The University of North Carolina System is taking action after protesters toppled the statue of a Confederate soldier at the University of North Carolina at Chapel Hill on Monday night.
“Campus leadership is in collaboration with campus police, who are pulling together a timeline of the events, reviewing video evidence, and conducting interviews that will inform a full criminal investigation,” UNC System Board Chairman Harry Smith and UNC System President Margaret Spellings said in a statement Tuesday, adding:
The safety and security of our students, faculty, and staff are paramount. And the actions last evening were unacceptable, dangerous, and incomprehensible. We are a nation of laws—and mob rule and the intentional destruction of public property will not be tolerated.
“Around 9:20 p.m. Monday night, a group from among an estimated crowd of 250 protesters brought down the Confederate Monument on the campus of the University of North Carolina at Chapel Hill,” UNC Chapel Hill said in an official statement in an email to The Daily Signal.
The statue of the Confederate soldier is known as Silent Sam.

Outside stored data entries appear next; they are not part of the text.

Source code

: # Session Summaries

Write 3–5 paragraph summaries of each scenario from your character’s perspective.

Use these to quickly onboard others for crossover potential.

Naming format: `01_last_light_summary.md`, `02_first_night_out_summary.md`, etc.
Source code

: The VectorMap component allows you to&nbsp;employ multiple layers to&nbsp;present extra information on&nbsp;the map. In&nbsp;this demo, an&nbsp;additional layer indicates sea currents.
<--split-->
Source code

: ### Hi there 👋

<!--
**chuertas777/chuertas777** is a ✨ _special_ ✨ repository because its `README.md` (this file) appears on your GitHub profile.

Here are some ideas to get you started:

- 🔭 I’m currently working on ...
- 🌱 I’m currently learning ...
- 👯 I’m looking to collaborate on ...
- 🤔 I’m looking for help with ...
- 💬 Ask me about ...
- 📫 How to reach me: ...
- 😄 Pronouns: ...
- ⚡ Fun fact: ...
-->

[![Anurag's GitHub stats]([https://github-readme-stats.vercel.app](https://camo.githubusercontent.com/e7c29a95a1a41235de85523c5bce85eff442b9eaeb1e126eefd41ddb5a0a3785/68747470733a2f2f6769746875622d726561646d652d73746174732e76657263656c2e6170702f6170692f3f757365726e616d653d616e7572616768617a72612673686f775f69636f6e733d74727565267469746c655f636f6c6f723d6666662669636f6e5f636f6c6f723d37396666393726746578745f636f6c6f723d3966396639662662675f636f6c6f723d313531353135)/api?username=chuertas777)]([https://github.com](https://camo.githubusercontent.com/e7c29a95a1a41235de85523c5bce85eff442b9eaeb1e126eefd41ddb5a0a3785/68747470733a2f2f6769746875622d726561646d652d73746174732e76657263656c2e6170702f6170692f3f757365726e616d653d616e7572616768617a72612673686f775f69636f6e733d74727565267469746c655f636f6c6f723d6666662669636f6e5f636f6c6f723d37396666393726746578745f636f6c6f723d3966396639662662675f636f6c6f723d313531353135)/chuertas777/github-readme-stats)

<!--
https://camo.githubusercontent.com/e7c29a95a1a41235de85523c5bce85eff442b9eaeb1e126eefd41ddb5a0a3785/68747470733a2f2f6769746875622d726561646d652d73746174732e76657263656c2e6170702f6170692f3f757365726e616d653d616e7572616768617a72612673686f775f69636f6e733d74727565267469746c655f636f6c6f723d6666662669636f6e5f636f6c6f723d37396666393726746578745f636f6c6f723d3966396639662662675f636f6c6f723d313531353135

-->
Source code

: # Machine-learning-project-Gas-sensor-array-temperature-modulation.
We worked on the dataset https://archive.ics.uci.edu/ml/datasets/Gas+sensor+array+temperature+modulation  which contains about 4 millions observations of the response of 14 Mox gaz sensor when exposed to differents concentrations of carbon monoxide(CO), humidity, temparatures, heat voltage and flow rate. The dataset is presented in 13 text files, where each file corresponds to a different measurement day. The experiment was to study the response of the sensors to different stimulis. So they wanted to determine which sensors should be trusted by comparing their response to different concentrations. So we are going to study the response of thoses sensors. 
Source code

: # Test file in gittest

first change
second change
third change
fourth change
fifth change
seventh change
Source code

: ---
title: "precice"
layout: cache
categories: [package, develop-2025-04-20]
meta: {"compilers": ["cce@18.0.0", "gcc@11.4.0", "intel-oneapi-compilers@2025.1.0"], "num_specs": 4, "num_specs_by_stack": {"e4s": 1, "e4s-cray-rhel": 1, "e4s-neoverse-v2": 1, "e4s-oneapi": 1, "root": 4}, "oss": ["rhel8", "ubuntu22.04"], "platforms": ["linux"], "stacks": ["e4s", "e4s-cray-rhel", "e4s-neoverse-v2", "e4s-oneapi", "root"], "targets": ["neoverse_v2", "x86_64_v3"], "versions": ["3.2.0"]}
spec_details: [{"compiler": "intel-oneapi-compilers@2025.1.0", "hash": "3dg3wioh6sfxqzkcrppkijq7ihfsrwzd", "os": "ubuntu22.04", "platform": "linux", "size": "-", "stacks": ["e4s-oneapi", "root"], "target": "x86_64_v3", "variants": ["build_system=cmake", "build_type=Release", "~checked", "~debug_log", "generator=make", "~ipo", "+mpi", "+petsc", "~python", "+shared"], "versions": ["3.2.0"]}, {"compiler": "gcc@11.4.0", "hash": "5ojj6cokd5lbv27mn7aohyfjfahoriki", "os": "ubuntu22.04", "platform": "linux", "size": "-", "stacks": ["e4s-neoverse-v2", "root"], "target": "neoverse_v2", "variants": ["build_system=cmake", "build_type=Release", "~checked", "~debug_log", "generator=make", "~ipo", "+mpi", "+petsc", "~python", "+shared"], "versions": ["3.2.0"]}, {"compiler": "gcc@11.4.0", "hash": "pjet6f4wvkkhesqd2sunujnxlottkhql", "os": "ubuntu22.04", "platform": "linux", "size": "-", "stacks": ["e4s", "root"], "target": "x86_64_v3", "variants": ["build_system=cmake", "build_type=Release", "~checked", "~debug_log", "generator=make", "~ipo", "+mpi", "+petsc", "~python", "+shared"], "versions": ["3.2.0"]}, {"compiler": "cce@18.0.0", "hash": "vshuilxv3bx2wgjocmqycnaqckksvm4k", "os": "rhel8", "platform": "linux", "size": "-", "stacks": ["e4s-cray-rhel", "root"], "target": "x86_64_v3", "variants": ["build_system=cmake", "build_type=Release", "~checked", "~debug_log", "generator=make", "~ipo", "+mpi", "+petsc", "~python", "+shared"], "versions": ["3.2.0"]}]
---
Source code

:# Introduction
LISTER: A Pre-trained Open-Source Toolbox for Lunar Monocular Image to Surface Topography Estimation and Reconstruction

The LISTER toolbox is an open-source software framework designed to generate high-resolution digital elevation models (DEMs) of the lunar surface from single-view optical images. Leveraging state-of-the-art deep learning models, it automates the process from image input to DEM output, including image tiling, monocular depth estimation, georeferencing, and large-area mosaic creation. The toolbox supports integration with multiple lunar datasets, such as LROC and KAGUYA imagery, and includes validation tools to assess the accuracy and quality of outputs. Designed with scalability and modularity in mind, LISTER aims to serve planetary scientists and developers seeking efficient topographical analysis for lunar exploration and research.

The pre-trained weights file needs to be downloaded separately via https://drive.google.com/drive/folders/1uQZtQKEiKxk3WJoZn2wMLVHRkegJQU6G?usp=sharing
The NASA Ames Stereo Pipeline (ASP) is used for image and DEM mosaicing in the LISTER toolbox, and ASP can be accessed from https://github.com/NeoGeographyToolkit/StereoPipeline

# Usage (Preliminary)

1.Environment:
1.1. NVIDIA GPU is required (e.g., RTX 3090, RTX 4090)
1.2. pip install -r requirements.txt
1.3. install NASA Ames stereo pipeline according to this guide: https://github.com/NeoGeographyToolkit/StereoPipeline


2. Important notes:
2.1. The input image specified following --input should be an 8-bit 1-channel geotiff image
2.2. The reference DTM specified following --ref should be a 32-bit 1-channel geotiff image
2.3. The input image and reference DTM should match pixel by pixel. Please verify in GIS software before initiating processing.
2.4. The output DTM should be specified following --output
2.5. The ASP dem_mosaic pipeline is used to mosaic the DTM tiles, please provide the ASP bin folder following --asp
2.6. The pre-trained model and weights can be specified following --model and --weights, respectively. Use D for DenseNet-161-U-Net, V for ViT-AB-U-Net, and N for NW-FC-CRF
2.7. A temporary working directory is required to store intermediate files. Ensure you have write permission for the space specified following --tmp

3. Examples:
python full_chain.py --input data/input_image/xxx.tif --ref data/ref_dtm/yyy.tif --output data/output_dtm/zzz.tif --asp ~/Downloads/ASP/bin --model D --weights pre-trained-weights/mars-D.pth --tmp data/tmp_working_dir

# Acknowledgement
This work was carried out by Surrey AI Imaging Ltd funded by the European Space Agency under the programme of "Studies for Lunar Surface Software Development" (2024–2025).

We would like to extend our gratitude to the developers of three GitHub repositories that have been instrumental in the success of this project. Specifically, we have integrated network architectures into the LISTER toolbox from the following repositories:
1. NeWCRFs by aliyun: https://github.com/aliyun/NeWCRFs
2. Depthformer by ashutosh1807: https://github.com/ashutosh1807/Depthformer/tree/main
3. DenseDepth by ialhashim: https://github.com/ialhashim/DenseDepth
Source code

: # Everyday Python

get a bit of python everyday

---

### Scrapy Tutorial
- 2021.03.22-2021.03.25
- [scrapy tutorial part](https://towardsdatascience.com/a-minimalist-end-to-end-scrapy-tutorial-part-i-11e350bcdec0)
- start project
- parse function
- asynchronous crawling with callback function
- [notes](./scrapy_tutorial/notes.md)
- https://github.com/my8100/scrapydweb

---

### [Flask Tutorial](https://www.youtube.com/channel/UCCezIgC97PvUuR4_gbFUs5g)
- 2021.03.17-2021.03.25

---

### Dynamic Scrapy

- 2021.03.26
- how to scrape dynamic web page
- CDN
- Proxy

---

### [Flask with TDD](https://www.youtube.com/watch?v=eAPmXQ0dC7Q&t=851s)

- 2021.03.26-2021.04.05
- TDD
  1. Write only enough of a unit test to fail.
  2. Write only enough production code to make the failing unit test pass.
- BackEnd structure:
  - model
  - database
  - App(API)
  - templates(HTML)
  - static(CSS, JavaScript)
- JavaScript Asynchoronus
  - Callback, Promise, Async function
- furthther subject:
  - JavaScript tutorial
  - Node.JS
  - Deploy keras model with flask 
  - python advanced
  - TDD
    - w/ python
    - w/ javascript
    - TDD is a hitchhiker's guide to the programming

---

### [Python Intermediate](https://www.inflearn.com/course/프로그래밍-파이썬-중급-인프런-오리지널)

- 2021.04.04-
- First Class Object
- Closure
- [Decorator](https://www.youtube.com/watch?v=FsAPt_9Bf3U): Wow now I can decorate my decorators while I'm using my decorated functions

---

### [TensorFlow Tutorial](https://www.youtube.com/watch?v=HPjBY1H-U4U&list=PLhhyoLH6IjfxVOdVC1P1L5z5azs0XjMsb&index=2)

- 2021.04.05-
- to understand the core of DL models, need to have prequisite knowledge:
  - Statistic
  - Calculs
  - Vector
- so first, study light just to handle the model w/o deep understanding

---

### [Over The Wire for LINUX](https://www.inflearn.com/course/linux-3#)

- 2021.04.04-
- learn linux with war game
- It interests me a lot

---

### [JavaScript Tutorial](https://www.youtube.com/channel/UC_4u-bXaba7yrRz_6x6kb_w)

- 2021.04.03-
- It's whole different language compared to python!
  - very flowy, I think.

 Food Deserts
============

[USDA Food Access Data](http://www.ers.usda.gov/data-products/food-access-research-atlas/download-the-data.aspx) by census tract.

One person has been arrested for “concealing one’s face during a public rally and resisting arrest,” according to Jeni Cook, a spokesperson for the Office of University Communications.
An article on the University of North Carolina’s grad school website describes the statue this way:
Erected in 1913, in remembrance of ‘the sons of the University who died for their beloved Southland 1861-1865,’ the Confederate monument known as Silent Sam stands on McCorkle place, the University’s upper quad, facing Franklin Street. The monument was given to the University by the United Daughters of the Confederacy in 1909. More than 1000 University men fought in the Civil War. At least 40 percent of the students enlisted, a record not equaled by any other institution, North or South. Sam is silent because he carries no ammunition and cannot fire his gun.
“Last night’s actions were dangerous, and we are very fortunate that no one was injured,” the university’s statement continued. “We are investigating the vandalism and assessing the full extent of the damage.”
The statue toppling is meant to be “smashing white supremacy” at UNC, according to Maya Little, who is charged with vandalism for an April protest and also faces an Honor Court hearing. Little’s remarks were reported by the Associated Press.